During the Koryo period (918–1392) in Korea, landscape painting emerged as an important art form. As a result of the cultural exchange between the Koryo dynasty and Song dynasty (960–1279) from China, the landscape paintings containing colossal mountains against the serene natural background slowly became popular in Korea. Two of the major schools of landscape painting were led by the 15th century court artist An Gyeon and master artist Chong Son. While Gyeon's masterpieces such as, "Dream Journey to the Peach Blossom Land", tend to offer a perspective of how the artists visualized the scenery in their minds rather than how it actually was, Chong Son specialized in "true-view" or realistic and intimate depiction of scenery.
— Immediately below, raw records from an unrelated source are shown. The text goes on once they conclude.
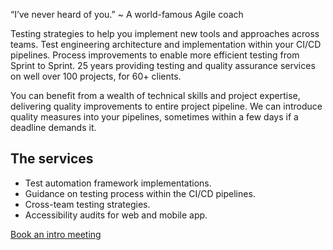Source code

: <!-- ---
title: "Home"
menu: "main"
weight: 1
--- -->

“I’ve never heard of you.” ~ A world-famous Agile coach

Testing strategies to help you implement new tools and approaches across teams.
Test engineering architecture and implementation within your CI/CD pipelines.
Process improvements to enable more efficient testing from Sprint to Sprint.
25 years providing testing and quality assurance services on well over 100 projects, for 60+ clients.

You can benefit from a wealth of technical skills and project expertise, delivering quality improvements to entire project pipeline. We can introduce quality measures into your pipelines, sometimes within a few days if a deadline demands it.

## The services

- Test automation framework implementations.
- Guidance on testing process within the CI/CD pipelines.
- Cross-team testing strategies.
- Accessibility audits for web and mobile app.

[Book an intro meeting](https://calendly.com/jaffamonkeyltd/intro-call)
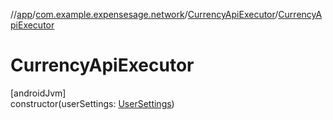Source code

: //[app](../../../index.md)/[com.example.expensesage.network](../index.md)/[CurrencyApiExecutor](index.md)/[CurrencyApiExecutor](-currency-api-executor.md)

# CurrencyApiExecutor

[androidJvm]\
constructor(userSettings: [UserSettings](../../com.example.expensesage.data/-user-settings/index.md))
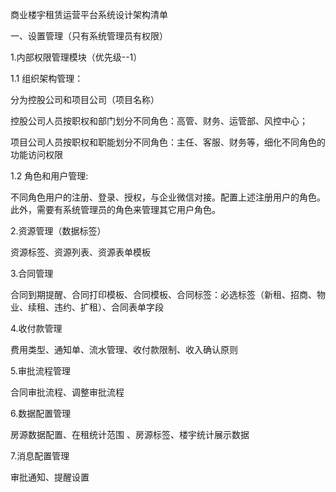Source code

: 
商业楼宇租赁运营平台系统设计架构清单

一、设置管理（只有系统管理员有权限）

1.内部权限管理模块（优先级--1）

1.1 组织架构管理：

分为控股公司和项目公司（项目名称）

控股公司人员按职权和部门划分不同角色：高管、财务、运管部、风控中心；

项目公司人员按职权和职能划分不同角色：主任、客服、财务等，细化不同角色的功能访问权限

1.2 角色和用户管理:

不同角色用户的注册、登录、授权，与企业微信对接。配置上述注册用户的角色。此外，需要有系统管理员的角色来管理其它用户角色。


2.资源管理（数据标签）

资源标签、资源列表、资源表单模板

3.合同管理

合同到期提醒、合同打印模板、合同模板、合同标签：必选标签（新租、招商、物业、续租、违约、扩租）、合同表单字段

4.收付款管理

费用类型、通知单、流水管理、收付款限制、收入确认原则

5.审批流程管理

合同审批流程、调整审批流程

6.数据配置管理

房源数据配置、在租统计范围 、房源标签、楼宇统计展示数据

7.消息配置管理

审批通知、提醒设置

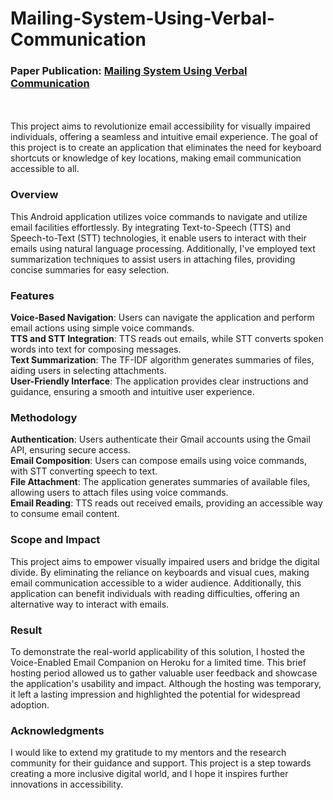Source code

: # Mailing-System-Using-Verbal-Communication
### Paper Publication: <a href= "https://www.researchgate.net/publication/341873848_Mailing_System_using_Verbal_Communication"> Mailing System Using Verbal Communication </a>
<br>
<br>
This project aims to revolutionize email accessibility for visually impaired individuals, offering a seamless and intuitive email experience. The goal of this project is to create an application that eliminates the need for keyboard shortcuts or knowledge of key locations, making email communication accessible to all.

### Overview
This Android application utilizes voice commands to navigate and utilize email facilities effortlessly. By integrating Text-to-Speech (TTS) and Speech-to-Text (STT) technologies, it enable users to interact with their emails using natural language processing. Additionally, I've employed text summarization techniques to assist users in attaching files, providing concise summaries for easy selection.

### Features
**Voice-Based Navigation**: Users can navigate the application and perform email actions using simple voice commands. <br>
**TTS and STT Integration**: TTS reads out emails, while STT converts spoken words into text for composing messages.<br>
**Text Summarization**: The TF-IDF algorithm generates summaries of files, aiding users in selecting attachments.<br>
**User-Friendly Interface**: The application provides clear instructions and guidance, ensuring a smooth and intuitive user experience.<br>

### Methodology

**Authentication**: Users authenticate their Gmail accounts using the Gmail API, ensuring secure access.<br>
**Email Composition**: Users can compose emails using voice commands, with STT converting speech to text.<br>
**File Attachment**: The application generates summaries of available files, allowing users to attach files using voice commands.<br>
**Email Reading**: TTS reads out received emails, providing an accessible way to consume email content.<br>

### Scope and Impact
This project aims to empower visually impaired users and bridge the digital divide. By eliminating the reliance on keyboards and visual cues, making email communication accessible to a wider audience. Additionally, this application can benefit individuals with reading difficulties, offering an alternative way to interact with emails.

### Result
To demonstrate the real-world applicability of this solution, I hosted the Voice-Enabled Email Companion on Heroku for a limited time. This brief hosting period allowed us to gather valuable user feedback and showcase the application's usability and impact. Although the hosting was temporary, it left a lasting impression and highlighted the potential for widespread adoption.

### Acknowledgments
I would like to extend my gratitude to my mentors and the research community for their guidance and support. This project is a step towards creating a more inclusive digital world, and I hope it inspires further innovations in accessibility.

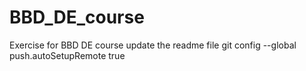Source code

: # BBD_DE_course
Exercise for BBD DE course
update the readme file
git config --global push.autoSetupRemote true
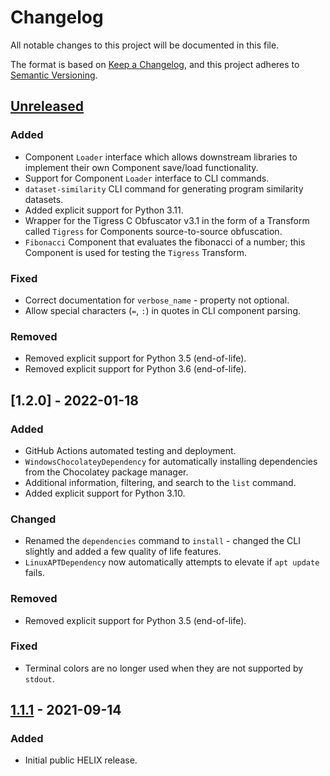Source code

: # Changelog
All notable changes to this project will be documented in this file.

The format is based on [Keep a Changelog](https://keepachangelog.com/en/1.0.0/),
and this project adheres to [Semantic Versioning](https://semver.org/spec/v2.0.0.html).

## [Unreleased]
### Added
- Component `Loader` interface which allows downstream libraries to implement
  their own Component save/load functionality.
- Support for Component `Loader` interface to CLI commands.
- `dataset-similarity` CLI command for generating program similarity datasets.
- Added explicit support for Python 3.11.
- Wrapper for the Tigress C Obfuscator v3.1 in the form of a Transform called `Tigress` for Components source-to-source obfuscation.
- `Fibonacci` Component that evaluates the fibonacci of a number; this Component is used for testing the `Tigress` Transform.

### Fixed
- Correct documentation for `verbose_name` - property not optional.
- Allow special characters (`=`, `:`) in quotes in CLI component parsing.

### Removed
- Removed explicit support for Python 3.5 (end-of-life).
- Removed explicit support for Python 3.6 (end-of-life).

## [1.2.0] - 2022-01-18
### Added
- GitHub Actions automated testing and deployment.
- `WindowsChocolateyDependency` for automatically installing dependencies from
  the Chocolatey package manager.
- Additional information, filtering, and search to the `list` command.
- Added explicit support for Python 3.10.

### Changed
- Renamed the `dependencies` command to `install` - changed the CLI slightly
  and added a few quality of life features.
- `LinuxAPTDependency` now automatically attempts to elevate if `apt update`
  fails.

### Removed
- Removed explicit support for Python 3.5 (end-of-life).

### Fixed
- Terminal colors are no longer used when they are not supported by `stdout`.

## [1.1.1] - 2021-09-14
### Added
- Initial public HELIX release.

[Unreleased]: https://github.com/helix-datasets/helix/compare/v1.1.1...HEAD
[1.1.1]: https://github.com/helix-datasets/helix/releases/tag/v1.1.1

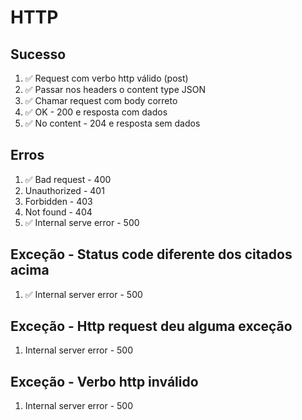 # HTTP

## Sucesso
1. ✅ Request com verbo http válido (post)
2. ✅ Passar nos headers o content type JSON
3. ✅ Chamar request com body correto
5. ✅ OK - 200 e resposta com dados
6. ✅ No content - 204 e resposta sem dados 

## Erros
1. ✅ Bad request - 400 
2. Unauthorized - 401
3. Forbidden - 403
4. Not found - 404
5. ✅ Internal serve error - 500

## Exceção - Status code diferente dos citados acima
1. ✅ Internal server error - 500

## Exceção - Http request deu alguma exceção
1.  Internal server error - 500

##	Exceção - Verbo http inválido
1.  Internal server error - 500
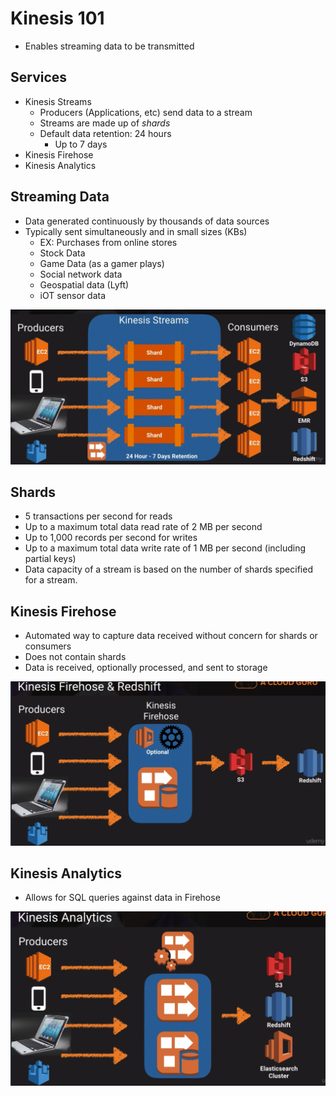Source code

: # Kinesis 101

- Enables streaming data to be transmitted

## Services
- Kinesis Streams
  - Producers (Applications, etc) send data to a stream
  - Streams are made up of _shards_
  - Default data retention: 24 hours
    - Up to 7 days
- Kinesis Firehose
- Kinesis Analytics

## Streaming Data
- Data generated continuously by thousands of data sources
- Typically sent simultaneously and in small sizes (KBs)
  - EX: Purchases from online stores
  - Stock Data
  - Game Data (as a gamer plays)
  - Social network data
  - Geospatial data (Lyft)
  - iOT sensor data

![](images/2018-10-29-06-26-38.png)

## Shards
- 5 transactions per second for reads
- Up to a maximum total data read rate of 2 MB per second 
- Up to 1,000 records per second for writes
- Up to a maximum total data write rate of 1 MB per second (including partial keys)
- Data capacity of a stream is based on the number of shards specified for a stream. 

## Kinesis Firehose
- Automated way to capture data received without concern for shards or consumers
- Does not contain shards
- Data is received, optionally processed, and sent to storage

![](images/2018-10-30-06-37-47.png)

## Kinesis Analytics
- Allows for SQL queries against data in Firehose

![](images/2018-10-30-06-36-42.png)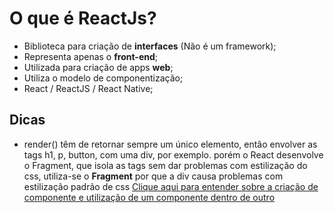 # O que é ReactJs?

- Biblioteca para criação de **interfaces** (Não é um framework);
- Representa apenas o **front-end**;
- Utilizada para criação de apps **web**;
- Utiliza o modelo de componentização;
- React / ReactJS / React Native;

## Dicas

- render() têm de retornar sempre um único elemento,
  então envolver as tags h1, p, button, com uma div, por exemplo.
  porém o React desenvolve o Fragment, que isola as tags sem dar problemas com estilização do css, utiliza-se o **Fragment** por que a div causa problemas com estilização padrão de css [Clique aqui para entender sobre a criação de componente e utilização de um componente dentro de outro](https://github.com/ThatsMiguel/ReactJS/commit/147d784967bf23b466ba11892c1fd29a86983181)
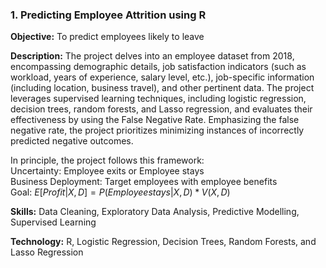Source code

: ### 1. Predicting Employee Attrition using R

**Objective:** To predict employees likely to leave

**Description:** 
The project delves into an employee dataset from 2018, encompassing demographic details, job satisfaction indicators (such as workload, years of experience, salary level, etc.), job-specific information (including location, business travel), and other pertinent data. 
The project leverages supervised learning techniques, including logistic regression, decision trees, random forests, and Lasso regression, and evaluates their effectiveness by using the False Negative Rate. Emphasizing the false negative rate, the project prioritizes minimizing instances of incorrectly predicted negative outcomes.

In principle, the project follows this framework: <br>
Uncertainty: 	Employee exits or Employee stays <br>
Business Deployment: Target employees with employee benefits <br>
Goal: $E[Profit|X,D] = P(Employee stays | X,D) * V(X,D)$

**Skills:** Data Cleaning, Exploratory Data Analysis, Predictive Modelling, Supervised Learning

**Technology:** R, Logistic Regression, Decision Trees, Random Forests, and Lasso Regression
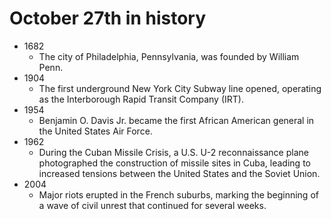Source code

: # October 27th in history
- 1682
  - The city of Philadelphia, Pennsylvania, was founded by William Penn.
- 1904
  - The first underground New York City Subway line opened, operating as the Interborough Rapid Transit Company (IRT).
- 1954
  - Benjamin O. Davis Jr. became the first African American general in the United States Air Force.
- 1962
  - During the Cuban Missile Crisis, a U.S. U-2 reconnaissance plane photographed the construction of missile sites in Cuba, leading to increased tensions between the United States and the Soviet Union.
- 2004
  - Major riots erupted in the French suburbs, marking the beginning of a wave of civil unrest that continued for several weeks.
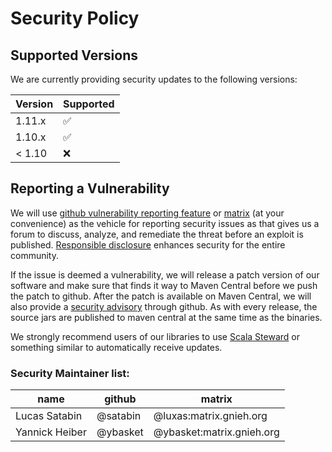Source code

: # Security Policy

## Supported Versions

We are currently providing security updates to the following versions:

| Version | Supported          |
| ------- | ------------------ |
| 1.11.x  | :white_check_mark: |
| 1.10.x  | :white_check_mark: |
| < 1.10  | :x: |

## Reporting a Vulnerability

We will use [github vulnerability reporting feature](https://docs.github.com/en/code-security/security-advisories/guidance-on-reporting-and-writing-information-about-vulnerabilities/privately-reporting-a-security-vulnerability#privately-reporting-a-security-vulnerability) or [matrix](https://matrix.org/) (at your convenience) as the vehicle for reporting security issues as that gives us a forum to discuss, analyze, and remediate the threat before an exploit is published.
[Responsible disclosure](https://en.wikipedia.org/wiki/Responsible_disclosure) enhances security for the entire community.

If the issue is deemed a vulnerability, we will release a patch version of our software
and make sure that finds it way to Maven Central before we push the patch to github.
After the patch is available on Maven Central, we will also provide a [security advisory](https://github.com/gnieh/fs2-data/security/advisories) through github.
As with every release, the source jars are published to maven central at the same time as the binaries.

We strongly recommend users of our libraries to use [Scala Steward](https://github.com/fthomas/scala-steward) or something similar to
automatically receive updates.

### Security Maintainer list:

|name | github | matrix |
|-----|--------|---------|
| Lucas Satabin | @satabin | @luxas:matrix.gnieh.org |
| Yannick Heiber | @ybasket | @ybasket:matrix.gnieh.org |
== Buddhism and Korean art ==
From the 7th century till the 14th century, due to its significant influence on the Korean elite class, Buddhism remained the national religion of Korea. It was first introduced from China during the 4th century of the Three Kingdoms period (57 BC – 668 AD).

While the earlier Buddha and other deity statues from the 5th or 6th centuries reflect clear influence of Chinese stylistic features like the elongated face, strong facial features, folds of the garment, stiff, central poses, the usage of the lotus as a primary decoration on this wedding robe reflects the overall incorporation of Buddhist symbols in Korean art and the coexistence of Buddhist, Daoist, Shamanist, and Confucian motifs. During the 7th and 8th centuries, Korean Buddhist statues transformed both stylistically and conceptually. Later, as Jon Carter Covell pointed out, the figure of Bodhisattva, from the 13th and 14th centuries Korean art, popularly known as "Quan-Yin", can be seen as a harmony between East and West – Christianity and Buddhism, reflected in her healing willow branches in vase and a child on bended knee on the other side. This can be considered as one of the classic examples of influence of religion in Korean art.

Buddhist art represented both the religious intensity and the political motives of the ruling class of the time.